No poema de abertura, citado anteriormente,
o contraste, ou o porvir, aparece no termo “ressuscitar”. Já não é, o que
Bosque branco agora desenvolve, um amor pelo Amor primaveril renascido,
mas por um Amor póstumo, ressuscitado, isto é, o que regressa ao
Amor depois de padecer aflição, ausência ou perda. Outro díptico dá uma pista desse
padecimento: “A poeira do exílio tem cheiro a pólvora. / Amor, estamos num
grande campo de estrangeiros.” O ressuscitar diário do Amor é num mundo
injusto e desolado, aquele que se reflete nos títulos anteriores do poeta, A
casa de ler no escuro (2016) ou Xaque-mate (2019). Esta é a primeira
dimensão temática de Bosque branco: o retorno do autora aos símbolos
introvertidos, que agora surgem impregnados de símbolos exocêntricos: “À porta
do deserto somos alunos da neve.”
Existem outras dimensões no livro
que se cruzam e também se referem a tramas temáticas enraizadas na obra de
Maria Azenha: uma religiosidade própria, com um Deus que não solidário ao que lhe
acusam (“Vi Deus decapitar as árvores do mundo”) e a que a misericórdia é
pedida a ele (“Ó, Deus, não nos apartes demais”); um universo metapoético
pessoal (“Esta noite, abraçada a meu pai / Não tenho medo de escrever”); e uma
atitude lírica ativa, onde o contemplativo é excluído: “Entrelacei as mãos
e lembrei-me de seus braços. / O meu coração foi a correr procurar-te”.
O símbolo central do qual a
experiência dos poemas é derivada é o “deserto” ou “bosque branco”. Um deserto
que às vezes apresenta neve ou é chamado de Anjo. Ou propicia uma carta de
amor. Neste “bosque” ou “deserto” não há um único sentido, mas uma encruzilhada
de significados. Cada vez que aparece enunciado ou aludido, tem um significado
diferente. A diferença entre os símbolos da poesia tradicional e da poesia
moderna ―
também sua legibilidade e interpretação ― está neste aspecto. O símbolo
contemporâneo não admite uma única chave de leitura, mas uma gama de equívocos
que o ampliam e obscurecem.
O “deserto” é, em um sentido
amplo, as fronteiras externas dos amantes. Às vezes, estas tomam forma em sua intempérie,
noutras ocasiões, adquire outras nuances.
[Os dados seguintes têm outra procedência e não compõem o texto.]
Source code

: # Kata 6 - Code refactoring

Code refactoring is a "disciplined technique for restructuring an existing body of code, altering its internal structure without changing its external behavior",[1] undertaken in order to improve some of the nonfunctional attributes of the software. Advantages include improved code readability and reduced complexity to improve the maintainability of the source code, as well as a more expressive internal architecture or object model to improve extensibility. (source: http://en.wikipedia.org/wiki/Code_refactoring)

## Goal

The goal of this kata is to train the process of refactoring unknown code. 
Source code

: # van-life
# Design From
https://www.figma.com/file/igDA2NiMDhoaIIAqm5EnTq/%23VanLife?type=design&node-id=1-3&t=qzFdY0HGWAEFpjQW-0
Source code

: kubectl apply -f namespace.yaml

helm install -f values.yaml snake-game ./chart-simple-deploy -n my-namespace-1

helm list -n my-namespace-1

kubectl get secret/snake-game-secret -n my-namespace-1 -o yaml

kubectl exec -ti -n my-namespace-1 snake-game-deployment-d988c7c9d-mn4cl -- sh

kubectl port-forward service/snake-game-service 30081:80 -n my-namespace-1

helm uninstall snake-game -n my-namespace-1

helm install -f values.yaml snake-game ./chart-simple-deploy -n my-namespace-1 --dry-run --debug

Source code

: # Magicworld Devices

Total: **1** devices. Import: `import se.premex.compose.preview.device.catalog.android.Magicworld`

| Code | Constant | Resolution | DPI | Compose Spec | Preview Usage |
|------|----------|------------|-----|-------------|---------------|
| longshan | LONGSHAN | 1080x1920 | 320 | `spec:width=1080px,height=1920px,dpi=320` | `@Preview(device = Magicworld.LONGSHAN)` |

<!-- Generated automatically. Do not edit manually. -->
Como no verso seguinte: “Quem no
deserto procura refúgio vê ali seu túmulo”. No extremo da intempérie do “bosque
branco” está o limite existencial. Sua consciência. Uma sorte, também, de intempérie
absoluta, alheia à temporalidade (“Ficamos sós e não envelhecemos”). Ou, dito
de outra forma: no amor do Amor (“E tu, Amor, tens apenas um só [túmulo] para nós
dois”), salvo da passagem do tempo, embora se circunde ao redor de única
brancura da neve: “Os Amantes estão sozinhos.”
O ensimesmamentos amoroso (o amor
do Amor), ao contrário do mito clássico, não é cego. Ele vive em um mundo
injusto e o vê se deteriorar. Seu lugar beira a desolação e ele a vê se
aproximando. Seu gesto é voltado para a solidão e ele a vê avançar. Ainda
assim, o amoroso e o ensimesmado se sobrepõem à visão. A aposta poética de
Maria Azenha numa linguagem amorosa ― assim como em outra época foi a
escolha dos místicos ― é por um idealismo sitiado que ainda resiste. Uma
linguagem amorosa que ao mesmo tempo é crítica e visionária.